Het inkomen van miljardairs is echter maar een fractie van wat ze bezitten, omdat het meeste geld in activa zit, zoals aandelen en obligaties, onroerend goed, luxeartikelen en contant geld. Al deze rijkdom wordt systematisch te weinig belast. Van de twaalf Europese landen die in 1990 vermogensbelasting hieven, doen alleen Noorwegen, Spanje en Zwitserland dat tegenwoordig nog. Vermogensbelasting werd in veel landen afgeschaft, omdat de progressie ervan al vroeg merkbaar werd en diegenen trof die ‘slechts’ een paar miljoen op hun bankrekening hadden. Vervolgens vertrokken veel rijke mensen naar landen waar deze belasting niet bestaat, waardoor de totale belastinginkomsten in de vertreklanden daalden – dit gebeurde bijvoorbeeld nadat Noorwegen onlangs zijn vermogensbelasting licht verhoogde.
De sociaaldemocratische regering verhoogde de vermogensbelasting van 0,85 procent naar 1,1 procent, en dat leidde tot een grote kapitaalvlucht door veel van de miljardairs in het land. Ze namen zo veel geld mee dat de vermogensbelasting in Noorwegen naar verwachting ruim 500 miljoen euro minder zal opleveren dan nu het geval is. Om te voorkomen dat miljardairs naar andere Europese landen verhuizen, moet de belasting in meerdere landen hetzelfde zijn. Dit is vergelijkbaar met het nieuwe wereldwijde minimumtarief voor vennootschapsbelasting van 15 procent voor multinationals, die werd ingevoerd door de Organisatie voor Economische Samenwerking en Ontwikkeling.
Beweging
Er is op Europees niveau beweging in dit debat. In juni van dit jaar startte een groep economen, activisten, politici en multimiljonairs een Europees burgerinitiatief dat eist dat de Europese Commissie een permanente en progressieve jaarlijkse vermogensbelasting invoert. Om het deze keer te laten lukken, stelt een team van economen rond stereconoom Thomas Piketty een hoge drempel voor die ervoor zorgt dat alleen een kleine groep superrijken wordt getroffen. Bovendien zou geërfde rijkdom zwaarder belast moeten worden dan inkomen of selfmade rijkdom, omdat je je ouders nu eenmaal niet kunt kiezen. Europese burgerinitiatieven zijn zelden succesvol en de wetgevende bevoegdheid van de EU op het gebied van belastingen is beperkt. Toch zou dit bij uitstek een goed initiatief zijn waar linkse groepen zich achter zouden kunnen scharen in aanloop naar de Europese verkiezingen van 2024.
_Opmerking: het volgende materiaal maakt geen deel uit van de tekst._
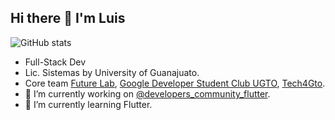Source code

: ## Hi there 👋 I'm Luis

![GitHub stats](https://github-readme-stats.vercel.app/api?username=lchavez1&show_icons=true&icon_color=4ff6fa&theme=tokyonight&hide=issues&hide_border=true)

- Full-Stack Dev 
- Lic. Sistemas by University of Guanajuato.
- Core team [Future Lab](https://github.com/futurelabmx), [Google Developer Student Club UGTO](https://github.com/GDSC-UG), [Tech4Gto](https://www.facebook.com/tech4gto/). 
- 🔭 I’m currently working on [@developers_community_flutter](https://github.com/lchavez1/developers_community_flutter).
- 🌱 I’m currently learning Flutter.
Als samenleving hebben we weinig inzicht in de rol die de meeste superrijken spelen in de politiek. We moeten de mate van concentratie van rijkdom begrijpen – vooral de impact ervan op democratische processen en besluitvorming – om te kunnen bepalen wat eraan gedaan zou kunnen en moeten worden.
In Noorwegen en Finland worden de belastingaangiften van alle burgers zonder uitzondering elk jaar gepubliceerd, zodat iedereen ze kan inzien. Media kunnen via een website lijsten samenstellen van de grootverdieners in het land. Kan dat misschien dienen ter inspiratie?